Inverse Hadamard transform is performed on H ₃ a to obtain pixel signals x ₁ to x ₄ of the reproduced image. Note that although the above embodiment describes an example in which linear prediction is performed on a sequence of DC components, when linear prediction is performed on a sequence of vertical components, the reproduced pixels can be I can get a signal. Also, block 2
×2 decoding was explained, but m(1,2)×
The same can be applied to an image signal encoded with n (≧2).

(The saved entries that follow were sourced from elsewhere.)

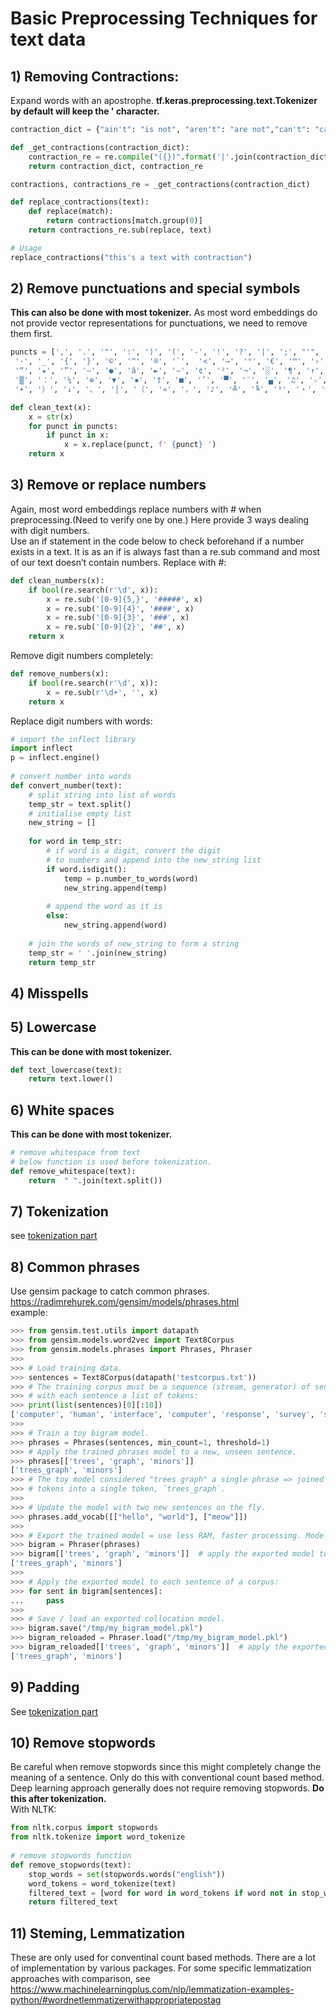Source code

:# Basic Preprocessing Techniques for text data

## 1) Removing Contractions:
Expand words with an apostrophe. **tf.keras.preprocessing.text.Tokenizer by default will keep the ' character.**
```python
contraction_dict = {"ain't": "is not", "aren't": "are not","can't": "cannot", "'cause": "because", "could've": "could have", "couldn't": "could not", "didn't": "did not",  "doesn't": "does not", "don't": "do not", "hadn't": "had not", "hasn't": "has not", "haven't": "have not", "he'd": "he would","he'll": "he will", "he's": "he is", "how'd": "how did", "how'd'y": "how do you", "how'll": "how will", "how's": "how is",  "I'd": "I would", "I'd've": "I would have", "I'll": "I will", "I'll've": "I will have","I'm": "I am", "I've": "I have", "i'd": "i would", "i'd've": "i would have", "i'll": "i will",  "i'll've": "i will have","i'm": "i am", "i've": "i have", "isn't": "is not", "it'd": "it would", "it'd've": "it would have", "it'll": "it will", "it'll've": "it will have","it's": "it is", "let's": "let us", "ma'am": "madam", "mayn't": "may not", "might've": "might have","mightn't": "might not","mightn't've": "might not have", "must've": "must have", "mustn't": "must not", "mustn't've": "must not have", "needn't": "need not", "needn't've": "need not have","o'clock": "of the clock", "oughtn't": "ought not", "oughtn't've": "ought not have", "shan't": "shall not", "sha'n't": "shall not", "shan't've": "shall not have", "she'd": "she would", "she'd've": "she would have", "she'll": "she will", "she'll've": "she will have", "she's": "she is", "should've": "should have", "shouldn't": "should not", "shouldn't've": "should not have", "so've": "so have","so's": "so as", "this's": "this is","that'd": "that would", "that'd've": "that would have", "that's": "that is", "there'd": "there would", "there'd've": "there would have", "there's": "there is", "here's": "here is","they'd": "they would", "they'd've": "they would have", "they'll": "they will", "they'll've": "they will have", "they're": "they are", "they've": "they have", "to've": "to have", "wasn't": "was not", "we'd": "we would", "we'd've": "we would have", "we'll": "we will", "we'll've": "we will have", "we're": "we are", "we've": "we have", "weren't": "were not", "what'll": "what will", "what'll've": "what will have", "what're": "what are",  "what's": "what is", "what've": "what have", "when's": "when is", "when've": "when have", "where'd": "where did", "where's": "where is", "where've": "where have", "who'll": "who will", "who'll've": "who will have", "who's": "who is", "who've": "who have", "why's": "why is", "why've": "why have", "will've": "will have", "won't": "will not", "won't've": "will not have", "would've": "would have", "wouldn't": "would not", "wouldn't've": "would not have", "y'all": "you all", "y'all'd": "you all would","y'all'd've": "you all would have","y'all're": "you all are","y'all've": "you all have","you'd": "you would", "you'd've": "you would have", "you'll": "you will", "you'll've": "you will have", "you're": "you are", "you've": "you have"}

def _get_contractions(contraction_dict):
    contraction_re = re.compile("({})".format('|'.join(contraction_dict.keys())))
    return contraction_dict, contraction_re

contractions, contractions_re = _get_contractions(contraction_dict)

def replace_contractions(text):
    def replace(match):
        return contractions[match.group(0)]
    return contractions_re.sub(replace, text)

# Usage
replace_contractions("this's a text with contraction")
```

## 2) Remove punctuations and special symbols
**This can also be done with most tokenizer.** As most word embeddings do not provide vector representations for punctuations, we need to remove them first.
```python
puncts = [',', '.', '"', ':', ')', '(', '-', '!', '?', '|', ';', "'", '$', '&', '/', '[', ']', '>', '%', '=', '#', '*', '+', '\\', '•',  '~', '@', '£',
 '·', '_', '{', '}', '©', '^', '®', '`',  '<', '→', '°', '€', '™', '›',  '♥', '←', '×', '§', '″', '′', 'Â', '█', '½', 'à', '…',
 '“', '★', '”', '–', '●', 'â', '►', '−', '¢', '²', '¬', '░', '¶', '↑', '±', '¿', '▾', '═', '¦', '║', '―', '¥', '▓', '—', '‹', '─',
 '▒', '：', '¼', '⊕', '▼', '▪', '†', '■', '’', '▀', '¨', '▄', '♫', '☆', 'é', '¯', '♦', '¤', '▲', 'è', '¸', '¾', 'Ã', '⋅', '‘', '∞',
 '∙', '）', '↓', '、', '│', '（', '»', '，', '♪', '╩', '╚', '³', '・', '╦', '╣', '╔', '╗', '▬', '❤', 'ï', 'Ø', '¹', '≤', '‡', '√', ]

def clean_text(x):
    x = str(x)
    for punct in puncts:
        if punct in x:
            x = x.replace(punct, f' {punct} ')
    return x
```


## 3) Remove or replace numbers
Again, most word embeddings replace numbers with # when preprocessing.(Need to verify one by one.) Here provide 3 ways dealing with digit numbers.      
Use an if statement in the code below to check beforehand if a number exists in a text. It is as an if is always fast than a re.sub command and most of our text doesn’t contain numbers.
Replace with #:
```python
def clean_numbers(x):
    if bool(re.search(r'\d', x)):
        x = re.sub('[0-9]{5,}', '#####', x)
        x = re.sub('[0-9]{4}', '####', x)
        x = re.sub('[0-9]{3}', '###', x)
        x = re.sub('[0-9]{2}', '##', x)
    return x
```
Remove digit numbers completely:
```python
def remove_numbers(x): 
    if bool(re.search(r'\d', x)):
        x = re.sub(r'\d+', '', x) 
    return x 
```
Replace digit numbers with words:
```python
# import the inflect library 
import inflect 
p = inflect.engine() 
  
# convert number into words 
def convert_number(text): 
    # split string into list of words 
    temp_str = text.split() 
    # initialise empty list 
    new_string = [] 
  
    for word in temp_str: 
        # if word is a digit, convert the digit 
        # to numbers and append into the new_string list 
        if word.isdigit(): 
            temp = p.number_to_words(word) 
            new_string.append(temp) 
  
        # append the word as it is 
        else: 
            new_string.append(word) 
  
    # join the words of new_string to form a string 
    temp_str = ' '.join(new_string) 
    return temp_str 
```
## 4) Misspells
## 5) Lowercase
**This can be done with most tokenizer.**
```python
def text_lowercase(text): 
    return text.lower() 
```
## 6) White spaces
**This can be done with most tokenizer.**
```python
# remove whitespace from text 
# below function is used before tokenization.
def remove_whitespace(text): 
    return  " ".join(text.split()) 
```
## 7) Tokenization
see [tokenization part](https://github.com/squ-kei/NLP/blob/main/Preprocessing/Tokenization.md)

## 8) Common phrases
Use gensim package to catch common phrases. https://radimrehurek.com/gensim/models/phrases.html    
example:
```python
>>> from gensim.test.utils import datapath
>>> from gensim.models.word2vec import Text8Corpus
>>> from gensim.models.phrases import Phrases, Phraser
>>>
>>> # Load training data.
>>> sentences = Text8Corpus(datapath('testcorpus.txt'))
>>> # The training corpus must be a sequence (stream, generator) of sentences,
>>> # with each sentence a list of tokens:
>>> print(list(sentences)[0][:10])
['computer', 'human', 'interface', 'computer', 'response', 'survey', 'system', 'time', 'user', 'interface']
>>>
>>> # Train a toy bigram model.
>>> phrases = Phrases(sentences, min_count=1, threshold=1)
>>> # Apply the trained phrases model to a new, unseen sentence.
>>> phrases[['trees', 'graph', 'minors']]
['trees_graph', 'minors']
>>> # The toy model considered "trees graph" a single phrase => joined the two
>>> # tokens into a single token, `trees_graph`.
>>>
>>> # Update the model with two new sentences on the fly.
>>> phrases.add_vocab([["hello", "world"], ["meow"]])
>>>
>>> # Export the trained model = use less RAM, faster processing. Model updates no longer possible.
>>> bigram = Phraser(phrases)
>>> bigram[['trees', 'graph', 'minors']]  # apply the exported model to a sentence
['trees_graph', 'minors']
>>>
>>> # Apply the exported model to each sentence of a corpus:
>>> for sent in bigram[sentences]:
...     pass
>>>
>>> # Save / load an exported collocation model.
>>> bigram.save("/tmp/my_bigram_model.pkl")
>>> bigram_reloaded = Phraser.load("/tmp/my_bigram_model.pkl")
>>> bigram_reloaded[['trees', 'graph', 'minors']]  # apply the exported model to a sentence
['trees_graph', 'minors']
```
## 9) Padding
See [tokenization part](https://github.com/squ-kei/NLP/blob/main/Preprocessing/Tokenization.md)
## 10) Remove stopwords
Be careful when remove stopwords since this might completely change the meaning of a sentence. Only do this with conventional count based method. Deep learning approach generally does not require removing stopwords. **Do this after tokenization.**   
With NLTK:
```python
from nltk.corpus import stopwords 
from nltk.tokenize import word_tokenize 
  
# remove stopwords function 
def remove_stopwords(text): 
    stop_words = set(stopwords.words("english")) 
    word_tokens = word_tokenize(text) 
    filtered_text = [word for word in word_tokens if word not in stop_words] 
    return filtered_text 
```
## 11) Steming, Lemmatization
These are only used for conventinal count based methods. There are a lot of implementation by various packages.
For some specific lemmatization approaches with comparison, see https://www.machinelearningplus.com/nlp/lemmatization-examples-python/#wordnetlemmatizerwithappropriatepostag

[Brief explanation of drawings]

FIG. 1 is a diagram for explaining the principle of this invention.
Figure 2 is a diagram for explaining the linear prediction method used in this invention, Figure 3 is a diagram for explaining the relationship between block size and Hadamard transform, and Figures 4 and 5 are the premises of this invention. A block diagram showing an example of a circuit for implementing the encoding method, and FIGS. 6 and 7 are circuit configuration diagrams showing an implementation to which the inventive method is applied. 1... Pixel, 10, 80... Hadamard transformer, 30, 70... Predictor, 31, 61-64...
...Extender, 32, 33, 72, 73...Delay circuit, 40...Variable length encoding circuit, 41...Comparator, 42, 54...ROM, 43, 55...Counter, 44, 45, 48 , 50, 51...Shift register, 49, 56...Buffer memory, 53
... Batsuhua register.

Claims (1)

[Claims] 1 The pixels of each block divided into mutually adjacent block groups consisting of pixel groups m (1, 2) In a method for decoding an image signal given by a variable length code consisting of a block code and a data code in accordance with a combination of predicted sequence quantization values, a memory storing the data length of the data code,
The data length of the image signal inputted for each block code is counted, and the inputted serial image signal is converted into parallel image signals according to the counted value to generate a prediction error component sequence, a horizontal component sequence, a vertical component sequence, and the like. Obtain the gradient component sequence,
Each of the sequences is expanded by an amount corresponding to the compression during the variable length encoding, and among the resulting expanded sequences, the prediction error component sequence is subjected to inverse transformation of the linear prediction, and the inversely transformed prediction is obtained. A method for decoding an image signal, characterized in that a reproduced pixel signal is obtained by performing inverse Hadamard transform on the error component sequence and the expanded horizontal component sequence, vertical component sequence, and tilt component sequence.